**Task instructions:** Repeat the entries exactly as they are written.

**Dataset records:**
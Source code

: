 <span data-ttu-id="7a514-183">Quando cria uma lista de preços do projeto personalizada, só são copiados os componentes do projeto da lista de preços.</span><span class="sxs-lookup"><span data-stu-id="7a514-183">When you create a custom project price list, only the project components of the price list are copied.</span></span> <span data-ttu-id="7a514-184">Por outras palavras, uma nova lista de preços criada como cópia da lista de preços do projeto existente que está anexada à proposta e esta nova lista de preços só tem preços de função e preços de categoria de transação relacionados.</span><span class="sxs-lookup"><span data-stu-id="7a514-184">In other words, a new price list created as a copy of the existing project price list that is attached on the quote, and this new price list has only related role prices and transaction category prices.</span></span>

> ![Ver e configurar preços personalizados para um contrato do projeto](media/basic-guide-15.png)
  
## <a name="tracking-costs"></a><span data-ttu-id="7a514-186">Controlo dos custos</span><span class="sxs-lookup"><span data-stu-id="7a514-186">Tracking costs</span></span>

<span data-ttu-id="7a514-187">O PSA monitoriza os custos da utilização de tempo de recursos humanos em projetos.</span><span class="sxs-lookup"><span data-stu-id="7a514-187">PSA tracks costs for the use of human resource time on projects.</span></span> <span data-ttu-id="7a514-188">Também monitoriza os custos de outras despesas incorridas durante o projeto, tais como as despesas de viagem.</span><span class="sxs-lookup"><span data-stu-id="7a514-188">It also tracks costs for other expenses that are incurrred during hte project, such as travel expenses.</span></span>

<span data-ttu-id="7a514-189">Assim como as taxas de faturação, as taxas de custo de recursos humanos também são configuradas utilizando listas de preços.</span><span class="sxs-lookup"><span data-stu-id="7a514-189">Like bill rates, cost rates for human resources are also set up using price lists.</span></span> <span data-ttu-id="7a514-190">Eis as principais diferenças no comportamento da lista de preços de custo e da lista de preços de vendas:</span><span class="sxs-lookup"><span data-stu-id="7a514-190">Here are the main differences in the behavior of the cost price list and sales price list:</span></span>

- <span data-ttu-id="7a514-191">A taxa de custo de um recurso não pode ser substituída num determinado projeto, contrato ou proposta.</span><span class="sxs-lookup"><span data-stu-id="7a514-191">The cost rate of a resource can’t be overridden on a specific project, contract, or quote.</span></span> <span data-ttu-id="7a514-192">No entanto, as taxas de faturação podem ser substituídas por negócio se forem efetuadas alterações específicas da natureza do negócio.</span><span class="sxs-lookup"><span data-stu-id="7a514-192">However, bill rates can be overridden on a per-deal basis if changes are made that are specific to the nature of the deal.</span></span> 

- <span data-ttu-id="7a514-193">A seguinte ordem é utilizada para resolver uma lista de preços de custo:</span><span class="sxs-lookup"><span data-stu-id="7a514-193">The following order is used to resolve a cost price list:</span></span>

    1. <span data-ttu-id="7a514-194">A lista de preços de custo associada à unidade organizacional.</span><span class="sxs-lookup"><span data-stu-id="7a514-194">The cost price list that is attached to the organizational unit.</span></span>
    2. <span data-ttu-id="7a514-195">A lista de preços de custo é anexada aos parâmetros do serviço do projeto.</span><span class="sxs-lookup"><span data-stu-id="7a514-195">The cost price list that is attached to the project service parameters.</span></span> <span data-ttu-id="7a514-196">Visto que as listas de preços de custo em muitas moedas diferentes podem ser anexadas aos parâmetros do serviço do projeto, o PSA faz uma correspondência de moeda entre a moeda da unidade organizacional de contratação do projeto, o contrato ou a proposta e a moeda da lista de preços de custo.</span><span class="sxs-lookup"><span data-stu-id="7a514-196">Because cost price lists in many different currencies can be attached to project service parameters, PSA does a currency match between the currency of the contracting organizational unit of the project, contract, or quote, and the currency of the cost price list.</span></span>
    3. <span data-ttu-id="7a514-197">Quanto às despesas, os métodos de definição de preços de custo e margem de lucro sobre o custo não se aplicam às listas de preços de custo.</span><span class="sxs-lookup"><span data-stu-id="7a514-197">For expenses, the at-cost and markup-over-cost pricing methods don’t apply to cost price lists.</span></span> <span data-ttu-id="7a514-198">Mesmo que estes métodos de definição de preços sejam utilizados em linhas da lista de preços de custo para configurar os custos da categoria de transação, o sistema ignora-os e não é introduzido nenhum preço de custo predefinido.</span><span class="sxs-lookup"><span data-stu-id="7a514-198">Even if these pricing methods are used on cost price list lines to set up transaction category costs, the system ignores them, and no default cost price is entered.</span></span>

**Result for this task:**
Source code

: <span data-ttu-id="7a514-183">Quando cria uma lista de preços do projeto personalizada, só são copiados os componentes do projeto da lista de preços.</span><span class="sxs-lookup"><span data-stu-id="7a514-183">When you create a custom project price list, only the project components of the price list are copied.</span></span> <span data-ttu-id="7a514-184">Por outras palavras, uma nova lista de preços criada como cópia da lista de preços do projeto existente que está anexada à proposta e esta nova lista de preços só tem preços de função e preços de categoria de transação relacionados.</span><span class="sxs-lookup"><span data-stu-id="7a514-184">In other words, a new price list created as a copy of the existing project price list that is attached on the quote, and this new price list has only related role prices and transaction category prices.</span></span>

> ![Ver e configurar preços personalizados para um contrato do projeto](media/basic-guide-15.png)
  
## <a name="tracking-costs"></a><span data-ttu-id="7a514-186">Controlo dos custos</span><span class="sxs-lookup"><span data-stu-id="7a514-186">Tracking costs</span></span>

<span data-ttu-id="7a514-187">O PSA monitoriza os custos da utilização de tempo de recursos humanos em projetos.</span><span class="sxs-lookup"><span data-stu-id="7a514-187">PSA tracks costs for the use of human resource time on projects.</span></span> <span data-ttu-id="7a514-188">Também monitoriza os custos de outras despesas incorridas durante o projeto, tais como as despesas de viagem.</span><span class="sxs-lookup"><span data-stu-id="7a514-188">It also tracks costs for other expenses that are incurrred during hte project, such as travel expenses.</span></span>

<span data-ttu-id="7a514-189">Assim como as taxas de faturação, as taxas de custo de recursos humanos também são configuradas utilizando listas de preços.</span><span class="sxs-lookup"><span data-stu-id="7a514-189">Like bill rates, cost rates for human resources are also set up using price lists.</span></span> <span data-ttu-id="7a514-190">Eis as principais diferenças no comportamento da lista de preços de custo e da lista de preços de vendas:</span><span class="sxs-lookup"><span data-stu-id="7a514-190">Here are the main differences in the behavior of the cost price list and sales price list:</span></span>

- <span data-ttu-id="7a514-191">A taxa de custo de um recurso não pode ser substituída num determinado projeto, contrato ou proposta.</span><span class="sxs-lookup"><span data-stu-id="7a514-191">The cost rate of a resource can’t be overridden on a specific project, contract, or quote.</span></span> <span data-ttu-id="7a514-192">No entanto, as taxas de faturação podem ser substituídas por negócio se forem efetuadas alterações específicas da natureza do negócio.</span><span class="sxs-lookup"><span data-stu-id="7a514-192">However, bill rates can be overridden on a per-deal basis if changes are made that are specific to the nature of the deal.</span></span> 

- <span data-ttu-id="7a514-193">A seguinte ordem é utilizada para resolver uma lista de preços de custo:</span><span class="sxs-lookup"><span data-stu-id="7a514-193">The following order is used to resolve a cost price list:</span></span>

    1. <span data-ttu-id="7a514-194">A lista de preços de custo associada à unidade organizacional.</span><span class="sxs-lookup"><span data-stu-id="7a514-194">The cost price list that is attached to the organizational unit.</span></span>
    2. <span data-ttu-id="7a514-195">A lista de preços de custo é anexada aos parâmetros do serviço do projeto.</span><span class="sxs-lookup"><span data-stu-id="7a514-195">The cost price list that is attached to the project service parameters.</span></span> <span data-ttu-id="7a514-196">Visto que as listas de preços de custo em muitas moedas diferentes podem ser anexadas aos parâmetros do serviço do projeto, o PSA faz uma correspondência de moeda entre a moeda da unidade organizacional de contratação do projeto, o contrato ou a proposta e a moeda da lista de preços de custo.</span><span class="sxs-lookup"><span data-stu-id="7a514-196">Because cost price lists in many different currencies can be attached to project service parameters, PSA does a currency match between the currency of the contracting organizational unit of the project, contract, or quote, and the currency of the cost price list.</span></span>
    3. <span data-ttu-id="7a514-197">Quanto às despesas, os métodos de definição de preços de custo e margem de lucro sobre o custo não se aplicam às listas de preços de custo.</span><span class="sxs-lookup"><span data-stu-id="7a514-197">For expenses, the at-cost and markup-over-cost pricing methods don’t apply to cost price lists.</span></span> <span data-ttu-id="7a514-198">Mesmo que estes métodos de definição de preços sejam utilizados em linhas da lista de preços de custo para configurar os custos da categoria de transação, o sistema ignora-os e não é introduzido nenhum preço de custo predefinido.</span><span class="sxs-lookup"><span data-stu-id="7a514-198">Even if these pricing methods are used on cost price list lines to set up transaction category costs, the system ignores them, and no default cost price is entered.</span></span>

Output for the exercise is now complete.